Soyadım yok. Ya da ben hatırlamıyorum. Hatırlasam bile bulunduğum yerde işe yarayacağını sanmıyorum. Hatırlasam da hatırladıklarımın gerçek olup olmadığına asla emin olamayacağım.

Eski paslı musluktan orantısızca fışkıran suyu avuçlarıma alıp sertçe yüzüme vurdum. Belki bu beni ben yapardı veya aklımı yerine getirirdi. Hayır yapmadı. Bu sadece günlük rutinimin bir parçası.

Birazdan yemekhanedeki o mükemmel kahvaltıya ineceğim. Önce üzerimi giyinmeliyim. Aslında zaten giyiniğim. Hadi ama bu kadar da özensiz olma. Saçlarımı hafif ıslatarak süpürge görünümünden kurtulmak için ellerimle başıma bastırarak onları düzledim. Şimdi gidebilirim.

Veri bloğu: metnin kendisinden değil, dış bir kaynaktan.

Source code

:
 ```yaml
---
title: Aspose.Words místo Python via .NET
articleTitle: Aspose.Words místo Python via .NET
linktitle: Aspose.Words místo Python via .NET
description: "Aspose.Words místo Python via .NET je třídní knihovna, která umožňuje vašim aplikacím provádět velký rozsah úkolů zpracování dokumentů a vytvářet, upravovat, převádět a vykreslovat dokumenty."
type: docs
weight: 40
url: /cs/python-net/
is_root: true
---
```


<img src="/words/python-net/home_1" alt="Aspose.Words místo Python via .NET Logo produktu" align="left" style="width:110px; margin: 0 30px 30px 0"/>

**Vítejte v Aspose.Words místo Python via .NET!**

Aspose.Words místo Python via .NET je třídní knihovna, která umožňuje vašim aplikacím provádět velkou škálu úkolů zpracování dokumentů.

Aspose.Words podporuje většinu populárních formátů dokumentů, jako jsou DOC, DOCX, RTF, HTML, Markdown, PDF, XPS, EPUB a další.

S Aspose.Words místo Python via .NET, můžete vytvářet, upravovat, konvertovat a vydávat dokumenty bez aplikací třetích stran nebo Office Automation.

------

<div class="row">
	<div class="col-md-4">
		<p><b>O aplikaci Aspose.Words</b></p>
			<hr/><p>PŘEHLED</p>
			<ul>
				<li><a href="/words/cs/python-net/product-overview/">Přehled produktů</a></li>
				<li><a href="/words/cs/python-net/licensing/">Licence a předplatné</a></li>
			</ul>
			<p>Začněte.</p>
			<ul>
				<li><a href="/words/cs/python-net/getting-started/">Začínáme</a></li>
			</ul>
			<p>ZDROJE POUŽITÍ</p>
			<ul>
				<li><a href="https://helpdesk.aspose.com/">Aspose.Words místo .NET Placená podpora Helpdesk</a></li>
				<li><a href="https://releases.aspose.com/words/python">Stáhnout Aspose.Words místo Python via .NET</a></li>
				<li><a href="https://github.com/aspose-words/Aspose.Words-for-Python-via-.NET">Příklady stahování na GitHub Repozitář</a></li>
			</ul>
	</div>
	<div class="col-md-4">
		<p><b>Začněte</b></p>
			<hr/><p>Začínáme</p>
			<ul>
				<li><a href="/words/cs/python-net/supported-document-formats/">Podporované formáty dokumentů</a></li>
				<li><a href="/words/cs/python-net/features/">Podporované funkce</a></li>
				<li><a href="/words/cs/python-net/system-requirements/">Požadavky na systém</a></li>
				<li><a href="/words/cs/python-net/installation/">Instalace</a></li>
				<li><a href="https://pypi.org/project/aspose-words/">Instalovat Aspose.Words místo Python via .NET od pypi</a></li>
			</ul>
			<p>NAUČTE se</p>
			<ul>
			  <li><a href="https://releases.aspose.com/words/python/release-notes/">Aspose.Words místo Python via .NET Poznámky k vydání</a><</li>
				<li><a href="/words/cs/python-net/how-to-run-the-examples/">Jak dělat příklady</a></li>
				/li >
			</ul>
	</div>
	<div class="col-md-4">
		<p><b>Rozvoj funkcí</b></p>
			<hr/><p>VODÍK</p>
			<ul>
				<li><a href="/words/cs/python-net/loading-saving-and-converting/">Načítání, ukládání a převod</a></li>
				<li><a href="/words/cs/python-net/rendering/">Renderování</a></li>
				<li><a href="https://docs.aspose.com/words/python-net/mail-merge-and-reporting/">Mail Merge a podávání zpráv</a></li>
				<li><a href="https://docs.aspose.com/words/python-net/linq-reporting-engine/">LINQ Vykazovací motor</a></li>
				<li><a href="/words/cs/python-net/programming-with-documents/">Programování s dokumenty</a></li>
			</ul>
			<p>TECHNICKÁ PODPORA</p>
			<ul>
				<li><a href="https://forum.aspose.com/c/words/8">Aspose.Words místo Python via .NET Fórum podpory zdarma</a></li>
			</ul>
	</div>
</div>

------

Burası gerçekten iğrenç. Burdakilerin hepsi deli! Pislikten kararmış lavabo taşlarını daha fazla görmeye dayanamayacağım. Kendimi daha temiz olduğuna inanmak istediğim yatakhaneye attım. On beş kişinin gece boyunca nefes aldığı, nefes verdiği - gerisini söylemek istemiyorum- yatakhane ne kadar temiz olabilirse ve ne kadar güzel kokabilirse öyle.

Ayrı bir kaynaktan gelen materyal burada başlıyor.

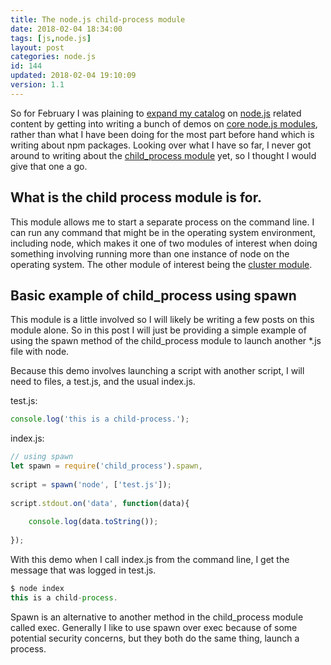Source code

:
 ```yaml
---
title: The node.js child-process module
date: 2018-02-04 18:34:00
tags: [js,node.js]
layout: post
categories: node.js
id: 144
updated: 2018-02-04 19:10:09
version: 1.1
---
```


So for February I was plaining to [expand my catalog](/categories/node-js/) on [node.js](https://nodejs.org/en/) related content by getting into writing a bunch of demos on [core node.js modules](https://nodejs.org/dist/latest-v8.x/docs/api/), rather than what I have been doing for the most part before hand which is writing about npm packages. Looking over what I have so far, I never got around to writing about the [child_process module](https://nodejs.org/dist/latest-v8.x/docs/api/child_process.html) yet, so I thought I would give that one a go.

<!-- more -->

## What is the child process module is for.

This module allows me to start a separate process on the command line. I can run any command that might be in the operating system environment, including node, which makes it one of two modules of interest when doing something involving running more than one instance of node on the operating system. The other module of interest being the [cluster module](/2018/01/18/nodejs-cluster/).

## Basic example of child_process using spawn

This module is a little involved so I will likely be writing a few posts on this module alone. So in this post I will just be providing a simple example of using the spawn method of the child_process module to launch another \*.js file with node.

Because this demo involves launching a script with another script, I will need to files, a test.js, and the usual index.js.

test.js:
```js
console.log('this is a child-process.');
```

index.js:
```js
// using spawn
let spawn = require('child_process').spawn,
 
script = spawn('node', ['test.js']);
 
script.stdout.on('data', function(data){
 
    console.log(data.toString());
 
});
```

With this demo when I call index.js from the command line, I get the message that was logged in test.js.

```js
$ node index
this is a child-process.
```

Spawn is an alternative to another method in the child_process module called exec. Generally I like to use spawn over exec because of some potential security concerns, but they both do the same thing, launch a process.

Ah bu deliler! Yataklarını bile toplamaktan aciz insanlar! Hayır buna da katlanamıyorum artık. Bütün ruhumun arzusu bahçe zamanının gelmesi. O üç saat için bütün ömrümü burada geçirmeye razıyım.

Gözüme hoş gelmeyen kirli beyaz yatak örtülerinin yerlerde gezindiği yatakhaneyi arkamda bırakarak dar, uzun ve kasvetli koridora geçtim. Yemekhaneye gidene kadar yolda yorulanlar otursun diye kenarlara düzülmüş kabak rengi tekli koltuklar gözüme çarpıyor. Hayır o kusmuk kokulu şeylere oturmayacağım. Koridoru geçene kadar yorulmam zaten. Yorulanlar var. Hatta nereye gittiğini unutup oralara oturup hatırlamaya çalışanlar da var.

Ve koridordan daha geniş olmayı başarabilen merdivenler. Ben geldim. Merdivenlerden koşarak aşağı indim ve koyu kahverengi tahta kapıları iki yana açılmış yemekhaneye girdim.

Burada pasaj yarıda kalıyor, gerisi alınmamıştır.